One good move from the MMFF is the decision to sponsor the international film festival participation of 2018 Best Picture winner Rainbow’s Sunset “to promote quality Filipino films in the international scene and provide opportunities for Filipino filmmakers.” We would all raise hell if the number one box-office hit Fantastika: The Princess, The Prince, and the Perya be sent to an A-list international film festival that would “define” Philippine cinema to the world.
The Directors’ Guild of the Philippines, Inc. (DGPI), the premier organization of film directors in the country, has a new board and we ask them what their wishes are for the New Year.

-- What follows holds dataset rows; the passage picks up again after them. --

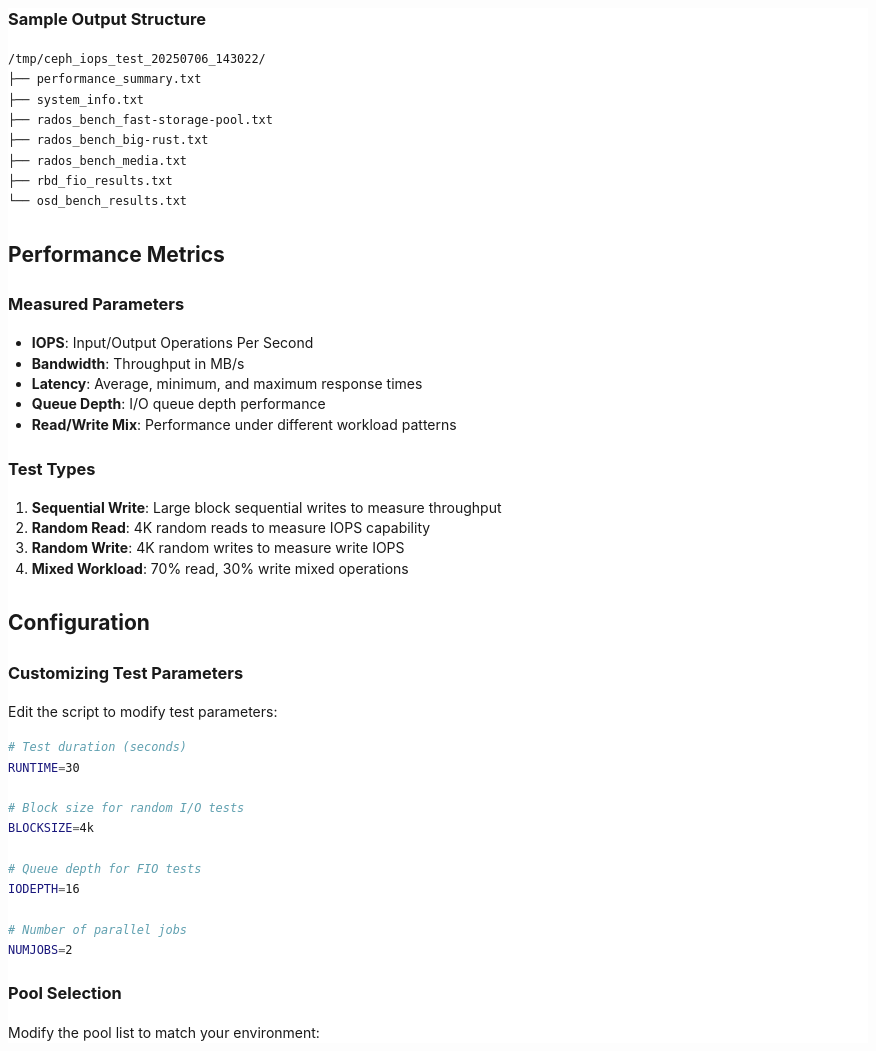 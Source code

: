 ### Sample Output Structure

```
/tmp/ceph_iops_test_20250706_143022/
├── performance_summary.txt
├── system_info.txt
├── rados_bench_fast-storage-pool.txt
├── rados_bench_big-rust.txt
├── rados_bench_media.txt
├── rbd_fio_results.txt
└── osd_bench_results.txt
```

## Performance Metrics

### Measured Parameters
- **IOPS**: Input/Output Operations Per Second
- **Bandwidth**: Throughput in MB/s
- **Latency**: Average, minimum, and maximum response times
- **Queue Depth**: I/O queue depth performance
- **Read/Write Mix**: Performance under different workload patterns

### Test Types
1. **Sequential Write**: Large block sequential writes to measure throughput
2. **Random Read**: 4K random reads to measure IOPS capability
3. **Random Write**: 4K random writes to measure write IOPS
4. **Mixed Workload**: 70% read, 30% write mixed operations

## Configuration

### Customizing Test Parameters

Edit the script to modify test parameters:

```bash
# Test duration (seconds)
RUNTIME=30

# Block size for random I/O tests
BLOCKSIZE=4k

# Queue depth for FIO tests
IODEPTH=16

# Number of parallel jobs
NUMJOBS=2
```

### Pool Selection

Modify the pool list to match your environment:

DGPI president Paolo Villaluna thinks that we need “a better economy so our audience can choose to enjoy their cinematic culture.” His film, Pauwi Na (Pedicab), won the Golden Goblet Award at the 20th Shanghai International Film Festival. He also dreams of an empowered and united film community free from the restraints of government censure. “More important, an enlightened theatrical system where equity and fairness are practiced,” he adds. “Local cinema continues to survive. In its 100th year, let’s guarantee it thrives!”
Joel Lamangan hopes there will be more films produced in 2019 to create more jobs for the film workers. “I hope there will be a more valid and consistent program on the protection of film workers’ right,” he says. The 2018 MMFF Best Director claims, “I hope for the DFA offices in all countries to organize a Filipino film festival in their sphere of influence. If the Europeans, Chinese, Japanese, French are regularly having festivals in our country, why don’t we do the same so our films will be known abroad.”

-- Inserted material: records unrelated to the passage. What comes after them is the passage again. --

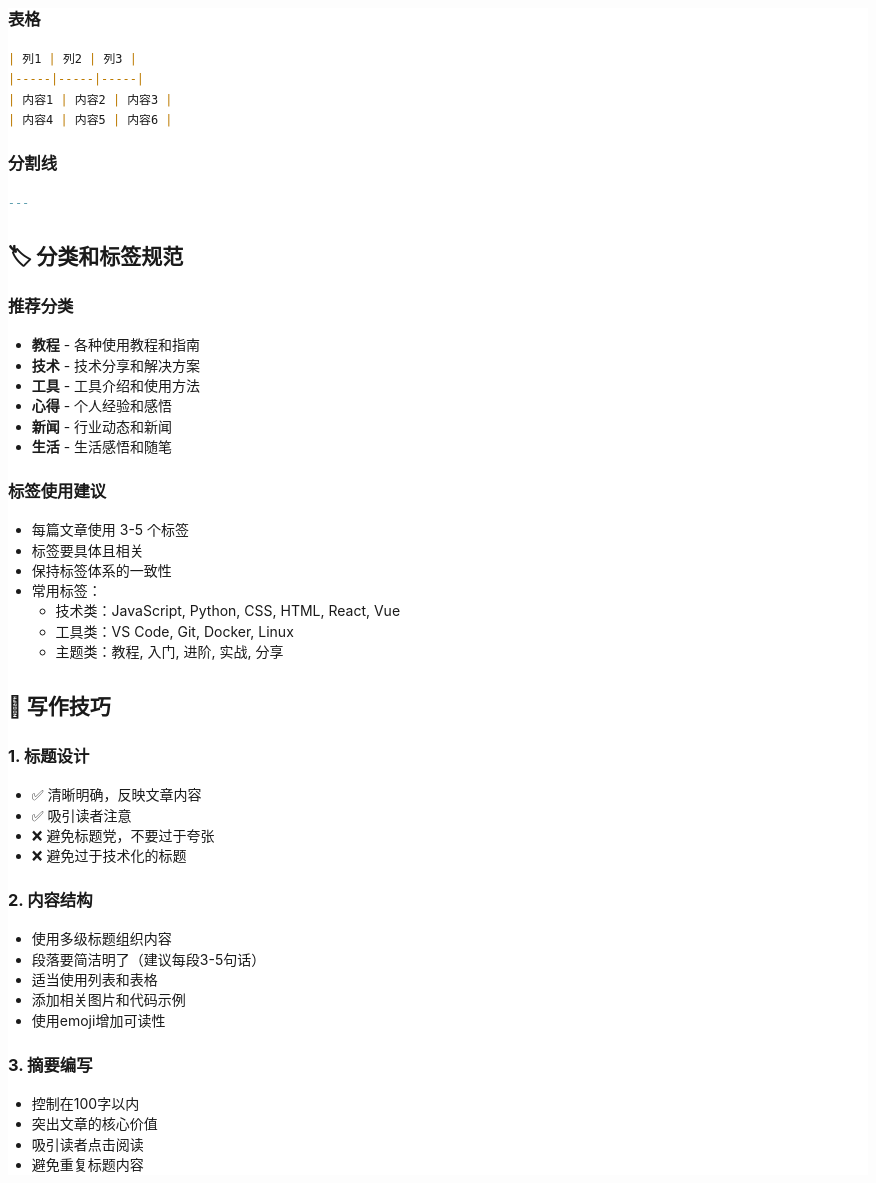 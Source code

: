### 表格
```markdown
| 列1 | 列2 | 列3 |
|-----|-----|-----|
| 内容1 | 内容2 | 内容3 |
| 内容4 | 内容5 | 内容6 |
```

### 分割线
```markdown
---
```

## 🏷️ 分类和标签规范

### 推荐分类
- **教程** - 各种使用教程和指南
- **技术** - 技术分享和解决方案
- **工具** - 工具介绍和使用方法
- **心得** - 个人经验和感悟
- **新闻** - 行业动态和新闻
- **生活** - 生活感悟和随笔

### 标签使用建议
- 每篇文章使用 3-5 个标签
- 标签要具体且相关
- 保持标签体系的一致性
- 常用标签：
  - 技术类：JavaScript, Python, CSS, HTML, React, Vue
  - 工具类：VS Code, Git, Docker, Linux
  - 主题类：教程, 入门, 进阶, 实战, 分享

## 📝 写作技巧

### 1. 标题设计
- ✅ 清晰明确，反映文章内容
- ✅ 吸引读者注意
- ❌ 避免标题党，不要过于夸张
- ❌ 避免过于技术化的标题

### 2. 内容结构
- 使用多级标题组织内容
- 段落要简洁明了（建议每段3-5句话）
- 适当使用列表和表格
- 添加相关图片和代码示例
- 使用emoji增加可读性

### 3. 摘要编写
- 控制在100字以内
- 突出文章的核心价值
- 吸引读者点击阅读
- 避免重复标题内容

Sunday Beauty Queen director Baby Ruth Villarama muses, “I hope the cinema chains in the country will finally realize the demand of the Filipino audience for newer content. Filmmaking is a brutal industry and movie distribution is the barrier to entry. I wish they would be more open to helping good films from small producers in making sure there is balance in sustainability and discourse.”

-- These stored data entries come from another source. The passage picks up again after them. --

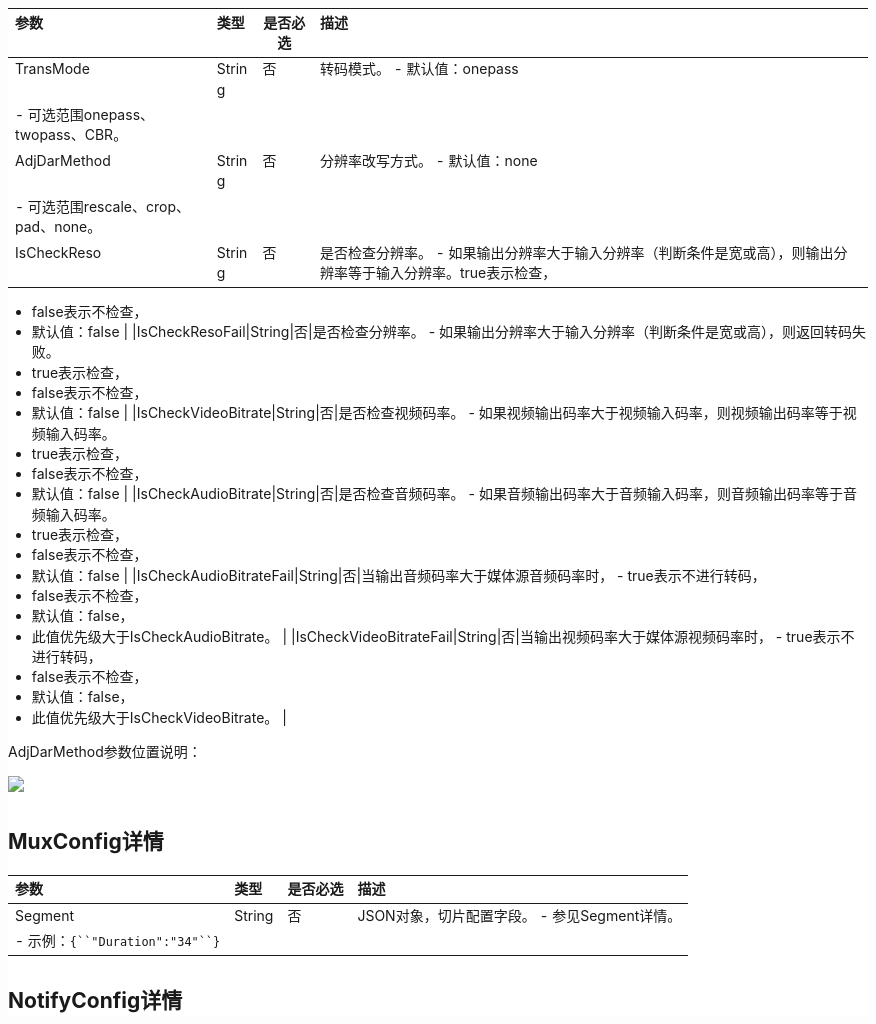 |参数|类型|是否必选|描述|
|:-|:-|----|:-|
|TransMode|String|否|转码模式。 -   默认值：onepass
-   可选范围onepass、twopass、CBR。 |
|AdjDarMethod|String|否|分辨率改写方式。 -   默认值：none
-   可选范围rescale、crop、pad、none。 |
|IsCheckReso|String|否|是否检查分辨率。 -   如果输出分辨率大于输入分辨率（判断条件是宽或高），则输出分辨率等于输入分辨率。true表示检查，
-   false表示不检查，
-   默认值：false |
|IsCheckResoFail|String|否|是否检查分辨率。 -   如果输出分辨率大于输入分辨率（判断条件是宽或高），则返回转码失败。
-   true表示检查，
-   false表示不检查，
-   默认值：false |
|IsCheckVideoBitrate|String|否|是否检查视频码率。 -   如果视频输出码率大于视频输入码率，则视频输出码率等于视频输入码率。
-   true表示检查，
-   false表示不检查，
-   默认值：false |
|IsCheckAudioBitrate|String|否|是否检查音频码率。 -   如果音频输出码率大于音频输入码率，则音频输出码率等于音频输入码率。
-   true表示检查，
-   false表示不检查，
-   默认值：false |
|IsCheckAudioBitrateFail|String|否|当输出音频码率大于媒体源音频码率时， -   true表示不进行转码，
-   false表示不检查，
-   默认值：false，
-   此值优先级大于IsCheckAudioBitrate。 |
|IsCheckVideoBitrateFail|String|否|当输出视频码率大于媒体源视频码率时， -   true表示不进行转码，
-   false表示不检查，
-   默认值：false，
-   此值优先级大于IsCheckVideoBitrate。 |

AdjDarMethod参数位置说明：

![](https://static-aliyun-doc.oss-accelerate.aliyuncs.com/assets/img/zh-CN/3465008951/p10548.png)

## MuxConfig详情

|参数|类型|是否必选|描述|
|:-|:-|----|:-|
|Segment|String|否|JSON对象，切片配置字段。 -   参见Segment详情。
-   示例：`{``"Duration":"34"``}` |

## NotifyConfig详情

Filmmaker Will Fredo is also the executive director of the Film Development Council of the Philippines (FDCP). “The quality and standard of films have gone way up, but we’re still spending the same and even lower. Technology is changing the landscape and we need to catch up,” he says. “I hope producers will make better choices, spend more to bring up the quality of films competitive to the global market. My prayer: That one or two local films will hit it big in the international market.”
Ed Lejano, the festival director of the QCinema International Film Festival, acknowledges, “Despite the availability of various platforms and micro-cinemas, our film industry needs to give more access to independent films.” His wish is for non-mainstream titles to open on a Friday (instead of Wednesday) and that they be given at least a week for their theatrical distribution. “Outside of film festivals, the industry gatekeepers, especially theater owners, should reach out to our indie filmmakers to allow them a fair deal to be able to compete with Hollywood blockbusters,” he adds.
Sari Dalena desires to have an expansion of genres and forms. “I hope art, horror, action films alongside rom-coms, children’s films, films based on Philippine literature and documentaries, animation, etc. that producers and studios will back up and finance,” she elaborates. There is also a need for “some forward thinking policy-making to encourage production partnerships and patronage,” says the Alimuom producer.
Carlos Siguion Reyna stresses, “Schedule the film festivals with more time in between any two of them, so audiences can save up for each one.” He also hopes for “better audience appreciation and attendance for better movies.” The New York University’s Tisch School of the Arts alumni encourages “filmmakers to let their movies speak for themselves and writers on film to dig deeper into the movies, serving their readers beyond tossing out easy opinions.”
The youngest DGPI board member Pepe Diokno, 31, has this to say, “Cheers to 100 years of Philippine Cinema!”
Yes, this 2019, a lot of film events are happening, pursuant to Presidential Proclamation 622 Series of 2018, the Centennial Year of Philippine Cinema was declared in honor of Dalagang Bukid (1919) by Jose Nepomuceno, considered the first Filipino-produced and directed feature film.